Flash Gordon wrote:

> Ico wrote:

>

>> Friedrich Dominicus <(E-Mail Removed)> wrote:

>>

>>> "Anunay" <(E-Mail Removed)> writes:

>>>

>>>> Hi all,

>>>>

>>>> Suppose a text file is given and we have to write a program that will

>>>> return a random line from the file. This can be easily done. But what

>>>> if the text file is too big and can't fit into the main memory

>>>> completely?

>>>

>>> What it the problem? You read the file line by line till you are at

>>> your random number.

>>

>>

>> Requiring 2 passes of file reading: one to count the number of lines,

>> one to choos a random line. This can be used when reading a file

>> (although not optimal, ofcourse), but is not possible with streams.

>

>

> Since the random distribution was not specified you don't need to do two

> passes.
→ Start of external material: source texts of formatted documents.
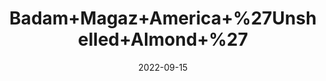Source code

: ---
title: 'Badam+Magaz+America+%27Unshelled+Almond+%27'
date: '2022-09-15' 
metatag: '' 
inventory: '0' 
draft: false 
# meta description 
shortDescripton: ''
description: 'Dry+Fruit'
longdescription: ''
featured: True
# product Price
price: '600.0'
# Product Short Description
shortDescription: ''
productID: 'A20F96C3-092D-ED11-9968-005056B3A416'
type: 'products'
category: 'Dry+Fruit' 
thumnailproduct: 'https://aminsaddiquidawakhana.eralive.net/images/products/A20F96C3-092D-ED11-9968-005056B3A4161.png' 
images:
  - image: 'images/products/A20F96C3-092D-ED11-9968-005056B3A4161.png'  
Variants:
---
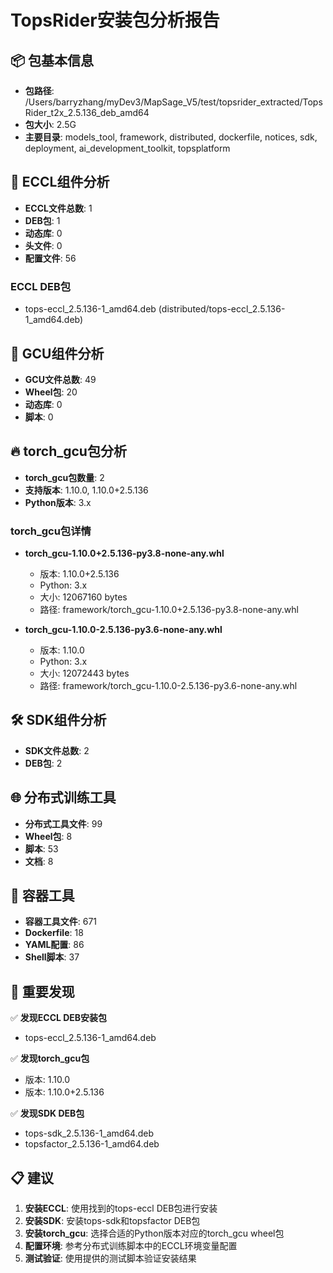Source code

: # TopsRider安装包分析报告

## 📦 包基本信息

- **包路径**: /Users/barryzhang/myDev3/MapSage_V5/test/topsrider_extracted/TopsRider_t2x_2.5.136_deb_amd64
- **包大小**: 2.5G
- **主要目录**: models_tool, framework, distributed, dockerfile, notices, sdk, deployment, ai_development_toolkit, topsplatform

## 🔧 ECCL组件分析

- **ECCL文件总数**: 1
- **DEB包**: 1
- **动态库**: 0
- **头文件**: 0
- **配置文件**: 56

### ECCL DEB包
- tops-eccl_2.5.136-1_amd64.deb (distributed/tops-eccl_2.5.136-1_amd64.deb)

## 🎯 GCU组件分析

- **GCU文件总数**: 49
- **Wheel包**: 20
- **动态库**: 0
- **脚本**: 0

## 🔥 torch_gcu包分析

- **torch_gcu包数量**: 2
- **支持版本**: 1.10.0, 1.10.0+2.5.136
- **Python版本**: 3.x

### torch_gcu包详情
- **torch_gcu-1.10.0+2.5.136-py3.8-none-any.whl**
  - 版本: 1.10.0+2.5.136
  - Python: 3.x
  - 大小: 12067160 bytes
  - 路径: framework/torch_gcu-1.10.0+2.5.136-py3.8-none-any.whl

- **torch_gcu-1.10.0-2.5.136-py3.6-none-any.whl**
  - 版本: 1.10.0
  - Python: 3.x
  - 大小: 12072443 bytes
  - 路径: framework/torch_gcu-1.10.0-2.5.136-py3.6-none-any.whl

## 🛠️ SDK组件分析

- **SDK文件总数**: 2
- **DEB包**: 2

## 🌐 分布式训练工具

- **分布式工具文件**: 99
- **Wheel包**: 8
- **脚本**: 53
- **文档**: 8

## 🐳 容器工具

- **容器工具文件**: 671
- **Dockerfile**: 18
- **YAML配置**: 86
- **Shell脚本**: 37

## 🎯 重要发现

✅ **发现ECCL DEB安装包**
   - tops-eccl_2.5.136-1_amd64.deb

✅ **发现torch_gcu包**
   - 版本: 1.10.0
   - 版本: 1.10.0+2.5.136

✅ **发现SDK DEB包**
   - tops-sdk_2.5.136-1_amd64.deb
   - topsfactor_2.5.136-1_amd64.deb

## 📋 建议

1. **安装ECCL**: 使用找到的tops-eccl DEB包进行安装
2. **安装SDK**: 安装tops-sdk和topsfactor DEB包
3. **安装torch_gcu**: 选择合适的Python版本对应的torch_gcu wheel包
4. **配置环境**: 参考分布式训练脚本中的ECCL环境变量配置
5. **测试验证**: 使用提供的测试脚本验证安装结果

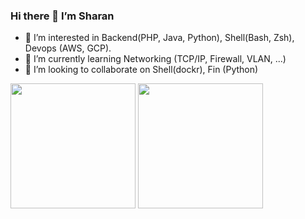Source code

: ### Hi there 👋 I’m Sharan

- 👀 I’m interested in Backend(PHP, Java, Python), Shell(Bash, Zsh), Devops (AWS, GCP).
- 🌱 I’m currently learning Networking (TCP/IP, Firewall, VLAN, ...)
- 💞️ I’m looking to collaborate on Shell(dockr), Fin (Python)

<img height=200 align="center" src="https://github-readme-stats.vercel.app/api?username=sharanvelu&show_icons=true&theme=default&border_color=42E80BFF&border_radius=10&show=prs_merged,prs_merged_percentage" />
<img height=200 align="center" src="https://github-readme-stats.vercel.app/api/top-langs/?username=sharanvelu&layout=compact&border_color=42E80BFF" />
This might mean there is no possibility of returning lines

> towards the end of the file, or if the file is only two lines a high

> probability of returning the last line, but it is still random.

>

>>>> Also, if we are given a stream, instead of a file, then what changes

>>>> are required?

>>

>>

>>> What do you mean with this?

>>

>>

>> I assume the OP means reading from standard input, instead of a file.

>

>

> Pick a probability for returning the current line, and keep going until

> you either hit EOF or you at random decide to return the line.
Read Richard Heathfield's initial post on this thread

again; you'll find that his algorithm (1) requires no advance

knowledge of the line count, (2) makes just one pass over the

input, and (3) has equal probability of selecting any particular

line. It will, however, make one complete pass over all the

input even if it eventually selects the very first line read;

there is no "shortcut."

Point (3) may be a little difficult to grasp at first, so

let me offer a couple simple examples and then a formal proof.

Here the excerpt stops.